## Problem description
Copy, exactly and without additions, every line in the records below from the one holding "no intermediate storage." through the one holding "- This validation", both ends included.

## Entries taken from a collection
● ● ● ● ●
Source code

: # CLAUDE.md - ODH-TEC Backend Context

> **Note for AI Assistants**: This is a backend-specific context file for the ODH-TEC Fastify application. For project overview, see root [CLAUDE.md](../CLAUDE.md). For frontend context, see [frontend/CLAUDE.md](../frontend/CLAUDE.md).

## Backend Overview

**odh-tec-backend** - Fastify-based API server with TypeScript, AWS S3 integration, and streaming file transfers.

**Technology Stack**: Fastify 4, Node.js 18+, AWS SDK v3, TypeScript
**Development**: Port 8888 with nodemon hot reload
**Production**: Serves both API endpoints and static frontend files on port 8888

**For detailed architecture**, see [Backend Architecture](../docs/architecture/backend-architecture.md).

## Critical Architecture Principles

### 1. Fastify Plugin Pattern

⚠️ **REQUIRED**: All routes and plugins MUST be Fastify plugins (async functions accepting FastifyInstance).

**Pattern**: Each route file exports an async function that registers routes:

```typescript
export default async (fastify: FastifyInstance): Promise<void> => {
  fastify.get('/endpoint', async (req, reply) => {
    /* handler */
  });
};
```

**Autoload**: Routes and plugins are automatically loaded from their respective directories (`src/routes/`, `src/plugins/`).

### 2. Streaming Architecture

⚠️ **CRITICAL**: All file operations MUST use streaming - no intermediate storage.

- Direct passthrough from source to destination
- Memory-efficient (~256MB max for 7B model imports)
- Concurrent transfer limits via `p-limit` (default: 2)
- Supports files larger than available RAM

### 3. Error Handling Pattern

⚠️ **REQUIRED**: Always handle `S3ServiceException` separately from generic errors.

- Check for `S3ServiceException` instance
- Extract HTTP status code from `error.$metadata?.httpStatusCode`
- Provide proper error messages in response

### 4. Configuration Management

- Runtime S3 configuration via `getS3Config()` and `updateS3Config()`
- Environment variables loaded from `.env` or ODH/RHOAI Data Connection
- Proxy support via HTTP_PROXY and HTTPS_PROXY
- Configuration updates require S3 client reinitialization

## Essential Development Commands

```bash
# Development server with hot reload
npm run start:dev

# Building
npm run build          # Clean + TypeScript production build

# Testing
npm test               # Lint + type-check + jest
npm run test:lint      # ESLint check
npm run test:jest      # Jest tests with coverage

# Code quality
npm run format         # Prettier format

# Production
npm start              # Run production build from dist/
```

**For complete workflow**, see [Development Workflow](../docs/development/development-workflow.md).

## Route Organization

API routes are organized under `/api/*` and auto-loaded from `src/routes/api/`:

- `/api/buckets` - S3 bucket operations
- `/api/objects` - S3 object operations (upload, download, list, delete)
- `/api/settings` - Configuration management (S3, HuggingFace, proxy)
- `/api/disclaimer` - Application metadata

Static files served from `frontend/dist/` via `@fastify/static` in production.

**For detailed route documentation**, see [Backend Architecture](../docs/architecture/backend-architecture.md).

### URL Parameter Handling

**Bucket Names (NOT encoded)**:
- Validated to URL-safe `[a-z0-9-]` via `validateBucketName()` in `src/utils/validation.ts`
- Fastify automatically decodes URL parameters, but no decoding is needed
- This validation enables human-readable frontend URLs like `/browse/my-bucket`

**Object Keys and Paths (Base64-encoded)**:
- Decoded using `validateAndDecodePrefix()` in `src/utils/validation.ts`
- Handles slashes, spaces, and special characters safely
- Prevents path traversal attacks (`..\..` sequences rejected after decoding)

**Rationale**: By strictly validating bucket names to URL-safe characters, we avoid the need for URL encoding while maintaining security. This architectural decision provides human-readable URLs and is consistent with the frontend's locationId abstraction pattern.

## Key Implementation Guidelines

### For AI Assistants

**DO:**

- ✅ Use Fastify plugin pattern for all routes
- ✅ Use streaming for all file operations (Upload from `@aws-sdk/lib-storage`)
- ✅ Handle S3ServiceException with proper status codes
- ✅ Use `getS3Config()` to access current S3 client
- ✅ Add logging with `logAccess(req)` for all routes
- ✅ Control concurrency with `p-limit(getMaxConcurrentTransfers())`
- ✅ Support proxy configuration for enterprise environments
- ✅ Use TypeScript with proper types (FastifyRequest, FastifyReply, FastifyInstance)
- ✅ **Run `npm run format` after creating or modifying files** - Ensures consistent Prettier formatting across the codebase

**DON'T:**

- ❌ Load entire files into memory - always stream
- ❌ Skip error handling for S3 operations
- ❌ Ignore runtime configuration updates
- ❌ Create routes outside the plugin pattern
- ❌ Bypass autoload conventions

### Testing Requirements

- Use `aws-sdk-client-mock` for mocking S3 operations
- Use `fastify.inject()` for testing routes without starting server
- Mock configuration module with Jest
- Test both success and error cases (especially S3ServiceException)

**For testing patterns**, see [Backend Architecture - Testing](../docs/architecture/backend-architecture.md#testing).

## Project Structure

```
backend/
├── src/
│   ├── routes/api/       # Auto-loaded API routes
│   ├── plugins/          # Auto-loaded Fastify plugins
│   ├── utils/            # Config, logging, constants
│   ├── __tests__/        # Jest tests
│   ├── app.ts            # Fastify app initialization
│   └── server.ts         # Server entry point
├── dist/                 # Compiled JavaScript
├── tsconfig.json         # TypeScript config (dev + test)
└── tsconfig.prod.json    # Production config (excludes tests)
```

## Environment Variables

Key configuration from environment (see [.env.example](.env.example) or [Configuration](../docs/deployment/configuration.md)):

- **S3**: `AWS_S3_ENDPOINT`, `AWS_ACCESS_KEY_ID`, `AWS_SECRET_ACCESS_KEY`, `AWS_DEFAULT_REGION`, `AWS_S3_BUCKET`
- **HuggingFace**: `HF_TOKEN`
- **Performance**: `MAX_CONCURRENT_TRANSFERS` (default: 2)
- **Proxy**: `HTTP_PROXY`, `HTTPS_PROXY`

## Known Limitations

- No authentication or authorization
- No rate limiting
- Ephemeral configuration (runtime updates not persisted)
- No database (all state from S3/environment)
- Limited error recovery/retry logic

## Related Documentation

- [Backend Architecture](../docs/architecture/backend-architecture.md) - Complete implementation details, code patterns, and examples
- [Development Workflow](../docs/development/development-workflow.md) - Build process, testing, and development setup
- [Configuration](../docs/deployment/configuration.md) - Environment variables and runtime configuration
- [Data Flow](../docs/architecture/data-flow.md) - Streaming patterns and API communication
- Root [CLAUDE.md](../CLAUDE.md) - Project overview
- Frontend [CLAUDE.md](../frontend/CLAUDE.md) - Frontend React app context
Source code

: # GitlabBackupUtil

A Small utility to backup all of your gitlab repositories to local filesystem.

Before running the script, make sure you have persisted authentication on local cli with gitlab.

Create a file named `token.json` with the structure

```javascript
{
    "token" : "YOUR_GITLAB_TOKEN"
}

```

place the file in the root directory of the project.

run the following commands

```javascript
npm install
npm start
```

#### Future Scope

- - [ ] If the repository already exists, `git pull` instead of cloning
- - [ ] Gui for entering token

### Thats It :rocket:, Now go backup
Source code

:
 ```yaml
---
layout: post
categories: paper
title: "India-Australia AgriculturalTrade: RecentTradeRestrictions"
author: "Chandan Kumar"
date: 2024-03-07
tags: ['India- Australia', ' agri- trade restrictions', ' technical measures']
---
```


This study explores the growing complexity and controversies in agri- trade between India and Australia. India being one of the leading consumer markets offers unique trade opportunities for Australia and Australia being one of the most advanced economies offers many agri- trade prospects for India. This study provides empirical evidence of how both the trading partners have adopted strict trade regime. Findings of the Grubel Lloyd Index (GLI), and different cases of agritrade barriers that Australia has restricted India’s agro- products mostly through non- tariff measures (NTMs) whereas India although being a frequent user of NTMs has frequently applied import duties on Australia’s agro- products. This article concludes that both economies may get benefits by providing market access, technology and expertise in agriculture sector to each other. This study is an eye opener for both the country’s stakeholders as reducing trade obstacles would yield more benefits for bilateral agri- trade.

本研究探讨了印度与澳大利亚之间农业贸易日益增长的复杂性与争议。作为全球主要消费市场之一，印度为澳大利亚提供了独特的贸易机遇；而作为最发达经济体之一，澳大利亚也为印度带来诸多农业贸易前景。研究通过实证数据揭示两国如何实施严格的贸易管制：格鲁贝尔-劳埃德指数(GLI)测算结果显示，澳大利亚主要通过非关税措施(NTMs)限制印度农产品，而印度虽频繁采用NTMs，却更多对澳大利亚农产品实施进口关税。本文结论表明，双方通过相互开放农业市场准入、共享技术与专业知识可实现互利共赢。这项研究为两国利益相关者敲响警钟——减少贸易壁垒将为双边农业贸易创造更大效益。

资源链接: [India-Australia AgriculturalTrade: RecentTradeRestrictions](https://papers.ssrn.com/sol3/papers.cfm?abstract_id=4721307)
● ● ● ● ●
## Task answer
⚠️ **CRITICAL**: All file operations MUST use streaming - no intermediate storage.

- Direct passthrough from source to destination
- Memory-efficient (~256MB max for 7B model imports)
- Concurrent transfer limits via `p-limit` (default: 2)
- Supports files larger than available RAM

### 3. Error Handling Pattern

⚠️ **REQUIRED**: Always handle `S3ServiceException` separately from generic errors.

- Check for `S3ServiceException` instance
- Extract HTTP status code from `error.$metadata?.httpStatusCode`
- Provide proper error messages in response

### 4. Configuration Management

- Runtime S3 configuration via `getS3Config()` and `updateS3Config()`
- Environment variables loaded from `.env` or ODH/RHOAI Data Connection
- Proxy support via HTTP_PROXY and HTTPS_PROXY
- Configuration updates require S3 client reinitialization

## Essential Development Commands

```bash
# Development server with hot reload
npm run start:dev

# Building
npm run build          # Clean + TypeScript production build

# Testing
npm test               # Lint + type-check + jest
npm run test:lint      # ESLint check
npm run test:jest      # Jest tests with coverage

# Code quality
npm run format         # Prettier format

# Production
npm start              # Run production build from dist/
```

**For complete workflow**, see [Development Workflow](../docs/development/development-workflow.md).

## Route Organization

API routes are organized under `/api/*` and auto-loaded from `src/routes/api/`:

- `/api/buckets` - S3 bucket operations
- `/api/objects` - S3 object operations (upload, download, list, delete)
- `/api/settings` - Configuration management (S3, HuggingFace, proxy)
- `/api/disclaimer` - Application metadata

Static files served from `frontend/dist/` via `@fastify/static` in production.

**For detailed route documentation**, see [Backend Architecture](../docs/architecture/backend-architecture.md).

### URL Parameter Handling

**Bucket Names (NOT encoded)**:
- Validated to URL-safe `[a-z0-9-]` via `validateBucketName()` in `src/utils/validation.ts`
- Fastify automatically decodes URL parameters, but no decoding is needed
- This validation enables human-readable frontend URLs like `/browse/my-bucket`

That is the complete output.